The cloud-fog-edge hybrid system is the evolution of the traditional centralized cloud computing model. Through the combination of different levels of resources, it is able to handle service requests from terminal users with a lower latency. However, it is accompanied by greater uncertainty, unreliability, and instability due to the decentralization and regionalization of service processing, as well as the unreasonable and unfairness in resource allocation, task scheduling, and coordination, caused by the autonomy of node distribution. Therefore, this paper introduces blockchain technology to construct a trust-enabled interaction framework in a cloud-fog-edge environment, and through a double-chain structure, it improves the reliability and verifiability of task processing without a big management overhead. Furthermore, in order to fully consider the reasonability and load balance in service coordination and task scheduling, Berger’s model and the conception of service justice are introduced to perform reasonable matching of tasks and resources. We have developed a trust-based cloud-fog-edge service simulation system based on iFogsim, and through a large number of experiments, the performance of the proposed model is verified in terms of makespan, scheduling success rate, latency, and user satisfaction with some classical scheduling models.

1. Introduction

The traditional centralized cloud service mode, with all tasks being handled in the center, faces big challenges in practical applications, including high latency, network dependency, single point of failure, and failure scale effect and cannot adapt to the instant transaction scenarios. Therefore, researchers put forward the idea of distributing some time-sensitive and low-resource demand services to be processed at the edge of the network, which is the prototype of fog or edge computing.

Based on the idea, this paper designs a cloud-fog-edge hybrid computing architecture, in which the fog layer is actually a management middleware between edge and cloud, helping the scheduler decide where to deploy and implement a service, thus to better achieve the resource balancing and low service latency [1].

The cloud-fog-edge computing model provides a superior framework for the distributed coordination of resources and the timely process of tasks. However, due to the different level of heterogeneity and resource asymmetry, the possible cross-layer task offloading, and the dynamics and mobility of edge nodes, the three-tier hybrid architecture has been facing with a more severe crisis in terms of service credibility and rational resource allocation and scheduling [2–5]. On the other hand, the hybrid service provision environment, which contains the edge or IoT layer, has more abundant, random, and diversified application scenarios than traditional cloud computing and requires the task scheduling strategy to be more adaptive and robust.
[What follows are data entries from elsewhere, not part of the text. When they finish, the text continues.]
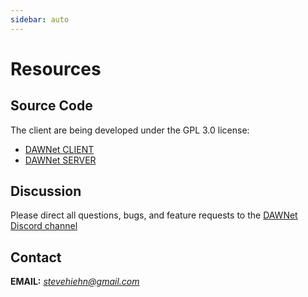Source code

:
 ```yaml
---
sidebar: auto
---
```


# Resources

## Source Code

The client are being developed under the GPL 3.0 license:
* [DAWNet CLIENT](https://github.com/shiehn/dawnet_client)
* [DAWNet SERVER](https://github.com/shiehn/dawnet-server)

## Discussion

Please direct all questions, bugs, and feature requests to the
[DAWNet Discord channel](https://discord.com/channels/937399536253554708/937399536693948457)

## Contact

**EMAIL:** *stevehiehn@gmail.com*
At present, researchers have proposed many valuable solutions for the efficient task scheduling in the distributed systems (see [6–11]). However, the existing strategies cannot achieve full functions in a cloud-fog-edge environment due to the following reasons: (1) the centralized trust management model cannot handle the identity authentication and behavior management under the heterogeneous and decentralized architecture, (2) the existing distributed or decentralized trust models cannot provide enough trust evidence with sufficient credibility to convince entities in the same domain or across domains, and (3) it is difficult to guarantee the relative fairness and global rationality of resource distribution in scheduling.

In response to these problems, this paper proposes a trust-enhanced fair scheduling model for the cloud-fog-edge environments. It firstly deploys the blockchain technology to build a decentralized trust framework to solve the problem of service credibility. And then, it introduces Berger’s theory of wealth distribution to propose the concept and evaluation method of service fairness. Considering the mobile application scenarios, we divide scheduling into two levels. The first level is user scheduling, which deals with the matching of mobile terminals and access points, and the second one is task scheduling, which realizes the matching of tasks and resources in the local pool. Task scheduling in a cloud-fog-edge environment is treated as a multiobjective optimization problem, which comprehensively considers terminal mobility, QoS service requirements, and workload.
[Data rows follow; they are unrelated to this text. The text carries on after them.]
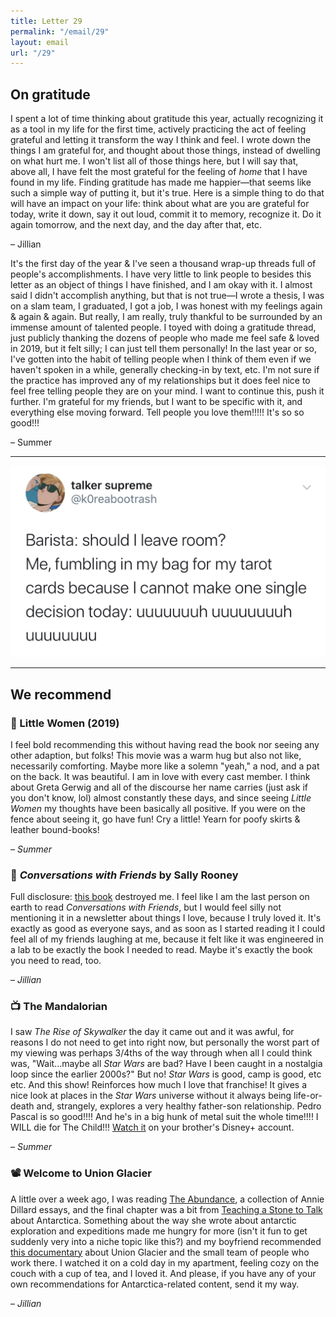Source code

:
 ```yaml
---
title: Letter 29
permalink: "/email/29"
layout: email
url: "/29"
---
```


## On gratitude

I spent a lot of time thinking about gratitude this year, actually recognizing it as a tool in my life for the first time, actively practicing the act of feeling grateful and letting it transform the way I think and feel. I wrote down the things I am grateful for, and thought about those things, instead of dwelling on what hurt me. I won't list all of those things here, but I will say that, above all, I have felt the most grateful for the feeling of *home* that I have found in my life. Finding gratitude has made me happier—that seems like such a simple way of putting it, but it's true. Here is a simple thing to do that will have an impact on your life: think about what are you are grateful for today, write it down, say it out loud, commit it to memory, recognize it. Do it again tomorrow, and the next day, and the day after that, etc.

– Jillian

It's the first day of the year & I've seen a thousand wrap-up threads full of people's accomplishments. I have very little to link people to besides this letter as an object of things I have finished, and I am okay with it. I almost said I didn't accomplish anything, but that is not true—I wrote a thesis, I was on a slam team, I graduated, I got a job, I was honest with my feelings again & again & again. But really, I am really, truly thankful to be surrounded by an immense amount of talented people. I toyed with doing a gratitude thread, just publicly thanking the dozens of people who made me feel safe & loved in 2019, but it felt silly; I can just tell them personally! In the last year or so, I've gotten into the habit of telling people when I think of them even if we haven't spoken in a while, generally checking-in by text, etc. I'm not sure if the practice has improved any of my relationships but it does feel nice to feel free telling people they are on your mind. I want to continue this, push it further. I'm grateful for my friends, but I want to be specific with it, and everything else moving forward. Tell people you love them!!!!! It's so so good!!!

– Summer

<hr>

<a href="https://twitter.com/k0reabootrash/status/1207349777580646401?s=12">
  <img src="/assets/images/tweets/29.jpg" class="tweet">
</a>

<hr>

## We recommend

### 🎥 Little Women (2019)

I feel bold recommending this without having read the book nor seeing any other adaption, but folks! This movie was a warm hug but also not like, necessarily comforting. Maybe more like a solemn "yeah," a nod, and a pat on the back. It was beautiful. I am in love with every cast member. I think about Greta Gerwig and all of the discourse her name carries (just ask if you don't know, lol) almost constantly these days, and since seeing *Little Women* my thoughts have been basically all positive. If you were on the fence about seeing it, go have fun! Cry a little! Yearn for poofy skirts & leather bound-books!

– *Summer*

### 📖 *Conversations with Friends* by Sally Rooney

Full disclosure: [this book](https://www.indiebound.org/book/9780451499066) destroyed me. I feel like I am the last person on earth to read *Conversations with Friends*, but I would feel silly not mentioning it in a newsletter about things I love, because I truly loved it. It's exactly as good as everyone says, and as soon as I started reading it I could feel all of my friends laughing at me, because it felt like it was engineered in a lab to be exactly the book I needed to read. Maybe it's exactly the book you need to read, too.

– *Jillian*

### 📺 The Mandalorian

I saw *The Rise of Skywalker* the day it came out and it was awful, for reasons I do not need to get into right now, but personally the worst part of my viewing was perhaps 3/4ths of the way through when all I could think was, "Wait...maybe all *Star Wars* are bad? Have I been caught in a nostalgia loop since the earlier 2000s?" But no! *Star Wars* is good, camp is good, etc etc. And this show! Reinforces how much I love that franchise! It gives a nice look at places in the *Star Wars* universe without it always being life-or-death and, strangely, explores a very healthy father-son relationship. Pedro Pascal is so good!!!! And he's in a big hunk of metal suit the whole time!!!! I WILL die for The Child!!! [Watch it](https://www.disneyplus.com/welcome/the-mandalorian?cid=DSS-Search-Bing-71700000059616291&s_kwcid=AL!%208468!10!79439826966918!79440062238821&msclkid=b11e59106ae311c23f93071e43432922&gclid=CJaH89a55eYCFdEEiAkd6i4N0Q&gclsrc=ds) on your brother's Disney+ account.

– *Summer*

### 📽️ Welcome to Union Glacier

A little over a week ago, I was reading [The Abundance](https://www.goodreads.com/book/show/25776682-the-abundance), a collection of Annie Dillard essays, and the final chapter was a bit from [Teaching a Stone to Talk](https://www.goodreads.com/book/show/12534.Teaching_a_Stone_to_Talk) about Antarctica. Something about the way she wrote about antarctic exploration and expeditions made me hungry for more (isn't it fun to get suddenly very into a niche topic like this?) and my boyfriend recommended [this documentary](https://vimeo.com/107231188) about Union Glacier and the small team of people who work there. I watched it on a cold day in my apartment, feeling cozy on the couch with a cup of tea, and I loved it. And please, if you have any of your own recommendations for Antarctica-related content, send it my way.

– *Jillian*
The main contributions of this paper are (1) it proposes a novel distributed decentralized trust management model based on blockchain technology; (2) it introduces Berger’s fairness theory to design a preference-based fair task scheduling model for the cloud-fog-edge environments; and (3) it designs a new task scheduling algorithm that comprehensively considers user mobility, load balancing, and trust.
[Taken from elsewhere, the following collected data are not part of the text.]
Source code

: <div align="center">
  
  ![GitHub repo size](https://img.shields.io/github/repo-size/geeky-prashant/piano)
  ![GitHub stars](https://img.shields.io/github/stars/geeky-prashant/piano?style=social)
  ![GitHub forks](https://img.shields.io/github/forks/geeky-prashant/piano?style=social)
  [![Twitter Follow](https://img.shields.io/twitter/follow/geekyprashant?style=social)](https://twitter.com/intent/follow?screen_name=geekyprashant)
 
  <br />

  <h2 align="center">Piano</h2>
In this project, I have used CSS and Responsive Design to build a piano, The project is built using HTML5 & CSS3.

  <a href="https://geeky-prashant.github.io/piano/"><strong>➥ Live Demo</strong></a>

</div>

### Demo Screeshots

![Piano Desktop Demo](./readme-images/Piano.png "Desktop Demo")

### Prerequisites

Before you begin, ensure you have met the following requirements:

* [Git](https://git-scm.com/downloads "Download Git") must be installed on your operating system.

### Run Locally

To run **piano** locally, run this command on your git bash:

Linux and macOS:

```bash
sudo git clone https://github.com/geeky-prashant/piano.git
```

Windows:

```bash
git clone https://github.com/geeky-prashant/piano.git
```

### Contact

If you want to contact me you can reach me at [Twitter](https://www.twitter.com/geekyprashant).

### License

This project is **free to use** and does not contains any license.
The rest of the paper is organized as follows. Section 2 briefly introduces the related work. Section 3 introduces the system architecture along with the design details of the double-blockchain structure-based service transaction framework. The trust-enhanced location-aware fair scheduling algorithm is proposed in Section 4. And performance evaluation is presented in Section 5. The last section concludes the paper.

2. Related Work

2.1. Task Scheduling Model

Task scheduling refers to the process of unified resource allocation among all resources and users based on a certain resource usage rules and user requirements in a specific service provision environment. Task scheduling is the core of cloud computing. The existing task scheduling models can generally be divided into three categories: performance-centric, user-centric, and hybrid.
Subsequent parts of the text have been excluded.